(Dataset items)
::::::
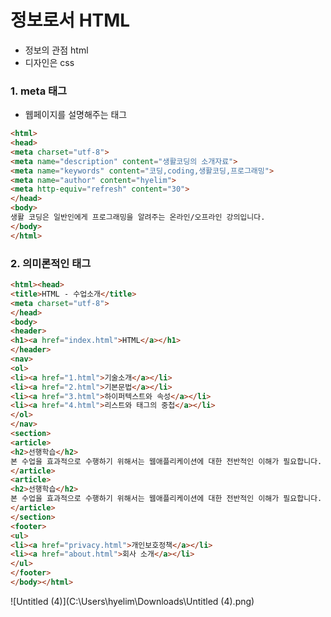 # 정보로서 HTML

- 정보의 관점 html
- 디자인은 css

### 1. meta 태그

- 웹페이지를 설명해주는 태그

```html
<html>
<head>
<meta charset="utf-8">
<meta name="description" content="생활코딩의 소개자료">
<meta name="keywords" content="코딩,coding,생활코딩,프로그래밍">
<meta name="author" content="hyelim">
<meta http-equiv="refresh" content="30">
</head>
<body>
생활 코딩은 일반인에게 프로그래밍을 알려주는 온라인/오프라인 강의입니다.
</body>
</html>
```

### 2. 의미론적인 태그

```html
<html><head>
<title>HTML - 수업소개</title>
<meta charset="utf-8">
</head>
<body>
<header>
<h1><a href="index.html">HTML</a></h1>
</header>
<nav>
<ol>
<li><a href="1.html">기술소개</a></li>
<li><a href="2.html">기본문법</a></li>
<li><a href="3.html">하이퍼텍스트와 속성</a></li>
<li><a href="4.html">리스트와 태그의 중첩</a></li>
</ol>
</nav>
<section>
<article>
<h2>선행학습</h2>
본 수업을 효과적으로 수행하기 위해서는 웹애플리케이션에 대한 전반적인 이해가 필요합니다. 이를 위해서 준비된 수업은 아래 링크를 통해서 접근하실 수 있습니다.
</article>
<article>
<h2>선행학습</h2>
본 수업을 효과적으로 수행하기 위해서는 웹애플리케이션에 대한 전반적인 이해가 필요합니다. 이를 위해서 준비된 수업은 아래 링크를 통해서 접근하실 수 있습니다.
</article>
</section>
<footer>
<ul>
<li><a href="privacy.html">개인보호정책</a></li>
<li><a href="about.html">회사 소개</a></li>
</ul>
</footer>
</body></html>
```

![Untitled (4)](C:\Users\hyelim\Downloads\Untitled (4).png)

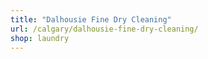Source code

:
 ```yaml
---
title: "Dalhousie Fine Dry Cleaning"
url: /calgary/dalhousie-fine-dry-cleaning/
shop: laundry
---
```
::::::
▶ _Required action_: Exact copy, no pictures: return the entries word for word.

▶ _Result_:
 # 정보로서 HTML

- 정보의 관점 html
- 디자인은 css

### 1. meta 태그

- 웹페이지를 설명해주는 태그

```html
<html>
<head>
<meta charset="utf-8">
<meta name="description" content="생활코딩의 소개자료">
<meta name="keywords" content="코딩,coding,생활코딩,프로그래밍">
<meta name="author" content="hyelim">
<meta http-equiv="refresh" content="30">
</head>
<body>
생활 코딩은 일반인에게 프로그래밍을 알려주는 온라인/오프라인 강의입니다.
</body>
</html>
```

### 2. 의미론적인 태그

```html
<html><head>
<title>HTML - 수업소개</title>
<meta charset="utf-8">
</head>
<body>
<header>
<h1><a href="index.html">HTML</a></h1>
</header>
<nav>
<ol>
<li><a href="1.html">기술소개</a></li>
<li><a href="2.html">기본문법</a></li>
<li><a href="3.html">하이퍼텍스트와 속성</a></li>
<li><a href="4.html">리스트와 태그의 중첩</a></li>
</ol>
</nav>
<section>
<article>
<h2>선행학습</h2>
본 수업을 효과적으로 수행하기 위해서는 웹애플리케이션에 대한 전반적인 이해가 필요합니다. 이를 위해서 준비된 수업은 아래 링크를 통해서 접근하실 수 있습니다.
</article>
<article>
<h2>선행학습</h2>
본 수업을 효과적으로 수행하기 위해서는 웹애플리케이션에 대한 전반적인 이해가 필요합니다. 이를 위해서 준비된 수업은 아래 링크를 통해서 접근하실 수 있습니다.
</article>
</section>
<footer>
<ul>
<li><a href="privacy.html">개인보호정책</a></li>
<li><a href="about.html">회사 소개</a></li>
</ul>
</footer>
</body></html>
```

![Untitled (4)](C:\Users\hyelim\Downloads\Untitled (4).png)

Source code

:
 ```yaml
---
title: "Dalhousie Fine Dry Cleaning"
url: /calgary/dalhousie-fine-dry-cleaning/
shop: laundry
---
```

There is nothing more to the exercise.